[Record extracts Boundary: Start]

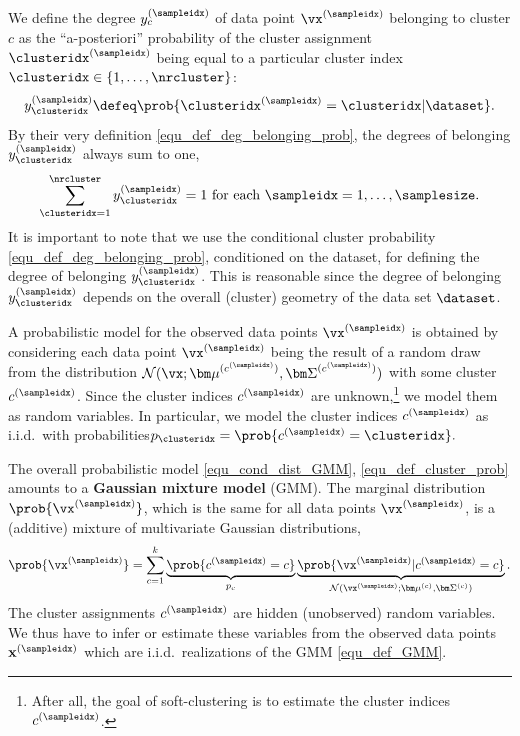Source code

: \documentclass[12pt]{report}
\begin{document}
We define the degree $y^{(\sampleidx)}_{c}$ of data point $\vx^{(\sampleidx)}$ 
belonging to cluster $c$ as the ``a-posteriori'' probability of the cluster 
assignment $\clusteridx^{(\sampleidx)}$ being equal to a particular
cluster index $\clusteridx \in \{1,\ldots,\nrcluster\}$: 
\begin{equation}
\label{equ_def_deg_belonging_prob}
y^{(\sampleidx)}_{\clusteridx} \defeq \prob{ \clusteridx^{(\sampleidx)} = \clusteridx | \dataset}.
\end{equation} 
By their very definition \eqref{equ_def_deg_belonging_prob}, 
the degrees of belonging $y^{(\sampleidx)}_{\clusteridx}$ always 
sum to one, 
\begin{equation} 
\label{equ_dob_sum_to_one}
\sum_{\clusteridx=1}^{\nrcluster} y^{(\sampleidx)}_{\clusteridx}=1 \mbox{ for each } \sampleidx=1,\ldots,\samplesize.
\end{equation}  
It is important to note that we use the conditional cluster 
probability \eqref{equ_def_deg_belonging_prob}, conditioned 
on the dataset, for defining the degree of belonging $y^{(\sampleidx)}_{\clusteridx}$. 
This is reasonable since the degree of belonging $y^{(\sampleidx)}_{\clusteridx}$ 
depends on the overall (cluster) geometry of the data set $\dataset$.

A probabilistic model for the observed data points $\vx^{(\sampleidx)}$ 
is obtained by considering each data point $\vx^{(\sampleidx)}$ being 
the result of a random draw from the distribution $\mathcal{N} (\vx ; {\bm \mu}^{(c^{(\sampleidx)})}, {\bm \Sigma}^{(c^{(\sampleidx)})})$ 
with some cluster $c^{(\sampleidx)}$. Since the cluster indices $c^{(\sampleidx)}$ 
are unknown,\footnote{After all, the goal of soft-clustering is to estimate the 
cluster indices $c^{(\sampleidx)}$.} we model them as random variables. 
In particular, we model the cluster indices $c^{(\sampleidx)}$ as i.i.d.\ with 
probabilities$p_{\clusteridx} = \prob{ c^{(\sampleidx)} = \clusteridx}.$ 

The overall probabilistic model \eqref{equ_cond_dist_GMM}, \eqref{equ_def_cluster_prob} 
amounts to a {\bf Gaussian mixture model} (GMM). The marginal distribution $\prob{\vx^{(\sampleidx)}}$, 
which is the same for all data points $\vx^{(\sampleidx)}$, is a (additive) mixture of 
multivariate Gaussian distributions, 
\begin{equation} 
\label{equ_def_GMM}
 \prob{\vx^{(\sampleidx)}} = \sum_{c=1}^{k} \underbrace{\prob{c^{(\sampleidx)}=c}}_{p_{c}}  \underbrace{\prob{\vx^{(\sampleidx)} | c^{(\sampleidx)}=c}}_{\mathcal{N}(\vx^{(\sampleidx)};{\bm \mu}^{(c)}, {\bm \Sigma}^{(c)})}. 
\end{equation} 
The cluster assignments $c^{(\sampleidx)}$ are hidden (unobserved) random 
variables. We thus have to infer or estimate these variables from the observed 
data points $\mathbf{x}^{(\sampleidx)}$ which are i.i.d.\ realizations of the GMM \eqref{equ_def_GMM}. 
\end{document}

[Record extracts Boundary: End]
[Record extracts Boundary: Start]

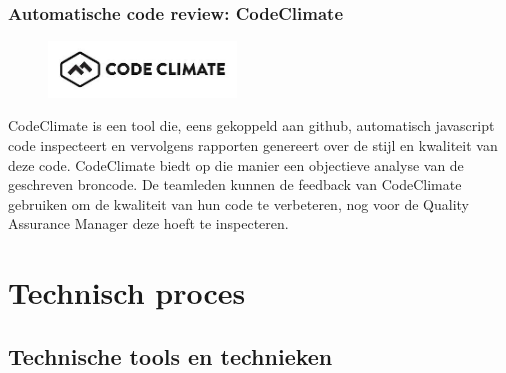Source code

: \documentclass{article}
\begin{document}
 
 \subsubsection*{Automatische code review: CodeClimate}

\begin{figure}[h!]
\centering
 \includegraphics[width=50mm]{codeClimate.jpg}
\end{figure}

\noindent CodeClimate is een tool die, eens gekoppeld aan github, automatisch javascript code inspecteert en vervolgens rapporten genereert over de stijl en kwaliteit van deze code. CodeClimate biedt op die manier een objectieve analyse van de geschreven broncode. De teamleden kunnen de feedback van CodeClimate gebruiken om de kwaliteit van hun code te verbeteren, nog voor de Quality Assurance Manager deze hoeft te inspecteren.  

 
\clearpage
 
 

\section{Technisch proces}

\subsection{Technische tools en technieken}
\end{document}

[Record extracts Boundary: End]

*Task to carry out*
Would you copy all lines in the records where the string "with" appears?

*Exercise answer*
with some cluster $c^{(\sampleidx)}$. Since the cluster indices $c^{(\sampleidx)}$ 
In particular, we model the cluster indices $c^{(\sampleidx)}$ as i.i.d.\ with 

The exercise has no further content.